Small changes can make a big difference in your blood pressure numbers. 6 simple tips for actions you can take to help get your blood pressure back into normal range.
1. Lose weight:
The most effective means of reducing elevated blood pressure is to lose weight. And it doesn’t require major weight loss to make a difference. Even losing as little as 10 pounds can lower your blood pressure.
2. Read labels:
American Heart Association has dubbed the “salty six” common foods where high amounts of sodium may be lurking such as breads & rolls, cold cuts & cured meats, pizza, poultry, soup, sandwiches. It doesn’t take much sodium to reach that 1,500 mg daily cap-just ¾ of a teaspoon of salt. Beware!
3. Get Moving:
Exercise daily, 30 mins at least 5 days a week.
4. Pump some iron:
Add weight training to your exercise regimen to help stay fit. Women lose muscle mass steadily as we age, and weight lifting is an often-overlooked part of an exercise plan for most women.
5. Limit alcohol to one drink per day:
Drinking too much, too often, can increase your blood pressure so practice moderation.

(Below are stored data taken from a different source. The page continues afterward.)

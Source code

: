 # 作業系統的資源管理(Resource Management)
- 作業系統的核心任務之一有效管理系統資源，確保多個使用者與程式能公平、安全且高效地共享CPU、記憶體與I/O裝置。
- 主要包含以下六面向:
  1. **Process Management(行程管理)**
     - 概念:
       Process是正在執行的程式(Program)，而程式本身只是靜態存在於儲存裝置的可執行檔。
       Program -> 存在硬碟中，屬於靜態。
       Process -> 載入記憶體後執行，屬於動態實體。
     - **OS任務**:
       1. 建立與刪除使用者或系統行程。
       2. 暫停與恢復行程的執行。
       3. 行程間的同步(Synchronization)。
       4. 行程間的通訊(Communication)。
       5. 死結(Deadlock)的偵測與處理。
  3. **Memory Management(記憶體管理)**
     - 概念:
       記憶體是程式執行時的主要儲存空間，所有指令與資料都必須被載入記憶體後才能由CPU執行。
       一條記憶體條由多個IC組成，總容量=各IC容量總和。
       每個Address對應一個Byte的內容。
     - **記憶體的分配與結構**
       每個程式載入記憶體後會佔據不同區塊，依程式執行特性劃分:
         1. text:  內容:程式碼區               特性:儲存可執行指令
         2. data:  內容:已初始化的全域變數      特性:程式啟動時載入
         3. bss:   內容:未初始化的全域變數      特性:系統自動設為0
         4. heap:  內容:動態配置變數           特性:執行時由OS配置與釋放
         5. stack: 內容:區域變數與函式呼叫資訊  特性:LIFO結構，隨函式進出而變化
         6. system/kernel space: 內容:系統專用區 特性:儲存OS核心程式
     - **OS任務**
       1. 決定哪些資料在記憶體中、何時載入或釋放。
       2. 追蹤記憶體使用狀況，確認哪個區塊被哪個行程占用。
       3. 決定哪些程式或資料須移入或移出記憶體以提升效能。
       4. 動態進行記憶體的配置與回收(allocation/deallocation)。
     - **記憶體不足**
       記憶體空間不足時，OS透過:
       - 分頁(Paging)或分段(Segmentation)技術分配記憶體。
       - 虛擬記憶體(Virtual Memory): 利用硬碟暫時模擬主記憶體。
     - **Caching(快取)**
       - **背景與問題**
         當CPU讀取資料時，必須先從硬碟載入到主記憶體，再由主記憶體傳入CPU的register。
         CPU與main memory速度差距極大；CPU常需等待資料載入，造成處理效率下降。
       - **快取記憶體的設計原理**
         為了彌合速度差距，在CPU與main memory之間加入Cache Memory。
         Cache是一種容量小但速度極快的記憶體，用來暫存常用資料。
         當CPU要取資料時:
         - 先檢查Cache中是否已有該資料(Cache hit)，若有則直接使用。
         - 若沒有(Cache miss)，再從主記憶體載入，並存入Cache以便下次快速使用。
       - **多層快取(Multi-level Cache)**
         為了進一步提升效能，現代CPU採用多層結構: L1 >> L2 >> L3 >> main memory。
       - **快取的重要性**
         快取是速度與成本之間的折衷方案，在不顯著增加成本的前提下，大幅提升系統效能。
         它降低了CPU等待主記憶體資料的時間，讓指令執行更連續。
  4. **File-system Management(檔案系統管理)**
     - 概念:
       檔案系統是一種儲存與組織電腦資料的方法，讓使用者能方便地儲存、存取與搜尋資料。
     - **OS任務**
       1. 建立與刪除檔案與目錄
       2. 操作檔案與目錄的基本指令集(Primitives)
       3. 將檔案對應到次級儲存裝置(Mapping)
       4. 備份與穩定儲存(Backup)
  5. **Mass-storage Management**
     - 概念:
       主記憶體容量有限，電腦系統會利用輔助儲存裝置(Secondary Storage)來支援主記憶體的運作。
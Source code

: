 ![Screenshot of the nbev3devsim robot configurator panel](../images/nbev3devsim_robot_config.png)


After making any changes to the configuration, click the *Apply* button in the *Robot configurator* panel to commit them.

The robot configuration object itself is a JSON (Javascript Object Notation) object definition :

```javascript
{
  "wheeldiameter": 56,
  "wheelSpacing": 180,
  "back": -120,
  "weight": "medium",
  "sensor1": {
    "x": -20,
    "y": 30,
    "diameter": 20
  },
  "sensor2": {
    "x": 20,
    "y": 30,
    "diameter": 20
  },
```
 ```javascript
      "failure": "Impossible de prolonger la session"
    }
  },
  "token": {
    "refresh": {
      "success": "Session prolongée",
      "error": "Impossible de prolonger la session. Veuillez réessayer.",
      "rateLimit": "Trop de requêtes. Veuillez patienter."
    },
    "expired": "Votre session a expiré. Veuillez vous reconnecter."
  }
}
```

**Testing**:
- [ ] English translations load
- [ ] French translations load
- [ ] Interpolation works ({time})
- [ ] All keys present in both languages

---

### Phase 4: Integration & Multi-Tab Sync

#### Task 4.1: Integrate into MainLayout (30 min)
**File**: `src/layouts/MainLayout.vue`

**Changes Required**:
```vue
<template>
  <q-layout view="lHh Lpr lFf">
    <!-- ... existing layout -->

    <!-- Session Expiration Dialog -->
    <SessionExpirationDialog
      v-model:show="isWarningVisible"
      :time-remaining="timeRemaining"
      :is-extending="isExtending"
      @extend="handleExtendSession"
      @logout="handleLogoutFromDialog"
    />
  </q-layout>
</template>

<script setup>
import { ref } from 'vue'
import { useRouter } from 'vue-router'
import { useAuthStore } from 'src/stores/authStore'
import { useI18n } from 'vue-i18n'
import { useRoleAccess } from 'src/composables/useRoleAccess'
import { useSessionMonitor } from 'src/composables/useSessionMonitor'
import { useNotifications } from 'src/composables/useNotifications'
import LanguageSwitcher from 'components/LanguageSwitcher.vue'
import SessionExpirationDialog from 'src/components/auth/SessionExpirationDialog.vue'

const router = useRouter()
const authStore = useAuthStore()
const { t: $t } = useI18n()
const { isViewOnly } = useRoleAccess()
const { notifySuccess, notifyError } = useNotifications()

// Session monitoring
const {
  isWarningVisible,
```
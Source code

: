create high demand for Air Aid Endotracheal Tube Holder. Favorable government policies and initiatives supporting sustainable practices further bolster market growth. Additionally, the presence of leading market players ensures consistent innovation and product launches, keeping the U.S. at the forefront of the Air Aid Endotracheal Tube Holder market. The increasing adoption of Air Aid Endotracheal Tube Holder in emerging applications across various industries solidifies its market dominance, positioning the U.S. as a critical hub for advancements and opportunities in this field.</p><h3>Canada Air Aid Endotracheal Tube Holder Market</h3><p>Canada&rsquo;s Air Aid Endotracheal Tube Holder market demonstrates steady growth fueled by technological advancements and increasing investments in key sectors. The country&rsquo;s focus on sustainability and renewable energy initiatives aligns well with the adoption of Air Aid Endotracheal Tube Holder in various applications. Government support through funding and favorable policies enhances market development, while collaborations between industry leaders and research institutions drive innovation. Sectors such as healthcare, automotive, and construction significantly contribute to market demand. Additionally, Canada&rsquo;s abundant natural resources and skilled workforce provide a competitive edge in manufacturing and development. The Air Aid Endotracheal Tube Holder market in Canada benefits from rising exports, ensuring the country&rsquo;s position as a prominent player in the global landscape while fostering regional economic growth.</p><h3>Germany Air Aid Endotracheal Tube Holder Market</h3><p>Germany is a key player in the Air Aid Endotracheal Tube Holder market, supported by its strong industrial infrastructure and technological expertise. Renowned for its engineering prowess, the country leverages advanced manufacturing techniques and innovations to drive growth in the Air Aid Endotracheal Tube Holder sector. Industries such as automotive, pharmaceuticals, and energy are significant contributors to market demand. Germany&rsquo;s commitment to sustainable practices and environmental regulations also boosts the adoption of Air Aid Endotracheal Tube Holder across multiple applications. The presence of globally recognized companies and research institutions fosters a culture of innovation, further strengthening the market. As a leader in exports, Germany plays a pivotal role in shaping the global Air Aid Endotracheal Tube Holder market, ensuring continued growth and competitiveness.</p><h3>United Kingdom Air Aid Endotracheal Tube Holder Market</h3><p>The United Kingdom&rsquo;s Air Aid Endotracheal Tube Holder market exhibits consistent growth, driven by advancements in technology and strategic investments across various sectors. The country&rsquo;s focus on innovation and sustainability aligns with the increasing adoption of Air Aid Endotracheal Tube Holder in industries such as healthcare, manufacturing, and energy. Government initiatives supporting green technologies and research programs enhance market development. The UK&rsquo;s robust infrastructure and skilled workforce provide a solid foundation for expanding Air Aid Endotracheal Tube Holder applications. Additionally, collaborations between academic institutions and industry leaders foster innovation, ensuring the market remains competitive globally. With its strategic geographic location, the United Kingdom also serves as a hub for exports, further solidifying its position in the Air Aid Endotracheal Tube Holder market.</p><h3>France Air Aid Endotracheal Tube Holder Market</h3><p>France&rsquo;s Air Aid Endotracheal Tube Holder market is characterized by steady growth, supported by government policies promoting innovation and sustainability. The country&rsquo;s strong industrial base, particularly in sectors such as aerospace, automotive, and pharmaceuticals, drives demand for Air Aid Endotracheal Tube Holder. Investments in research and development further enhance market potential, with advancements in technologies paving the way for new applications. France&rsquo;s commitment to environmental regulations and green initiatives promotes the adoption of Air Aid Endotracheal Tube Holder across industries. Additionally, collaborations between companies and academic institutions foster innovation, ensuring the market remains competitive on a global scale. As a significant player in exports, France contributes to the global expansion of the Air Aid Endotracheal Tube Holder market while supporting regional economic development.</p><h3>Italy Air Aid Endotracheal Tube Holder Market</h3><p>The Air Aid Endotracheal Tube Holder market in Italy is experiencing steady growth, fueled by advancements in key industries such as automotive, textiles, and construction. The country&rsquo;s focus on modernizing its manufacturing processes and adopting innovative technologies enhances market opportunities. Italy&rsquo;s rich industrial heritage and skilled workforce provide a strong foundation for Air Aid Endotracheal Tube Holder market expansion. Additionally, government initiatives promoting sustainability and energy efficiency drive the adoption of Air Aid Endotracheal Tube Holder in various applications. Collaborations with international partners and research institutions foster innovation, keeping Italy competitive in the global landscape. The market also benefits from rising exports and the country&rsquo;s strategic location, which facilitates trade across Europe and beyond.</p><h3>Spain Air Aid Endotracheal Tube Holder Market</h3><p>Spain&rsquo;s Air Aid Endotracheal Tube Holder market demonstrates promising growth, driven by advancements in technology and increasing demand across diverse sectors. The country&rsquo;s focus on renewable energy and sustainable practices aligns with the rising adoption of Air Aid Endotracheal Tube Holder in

6. Relieve stress with daily meditation or deep breathing sessions:
Stress hormones constrict your blood vessels can lead to temporary spikes in blood pressure. It can trigger unhealthy habits that put your cardiovascular health at risk.
Reducing stress should be a priority if you are looking to lower your blood pressure. It is well documented that Lifestyle changes can lower blood pressure as much as pills can and sometimes even more!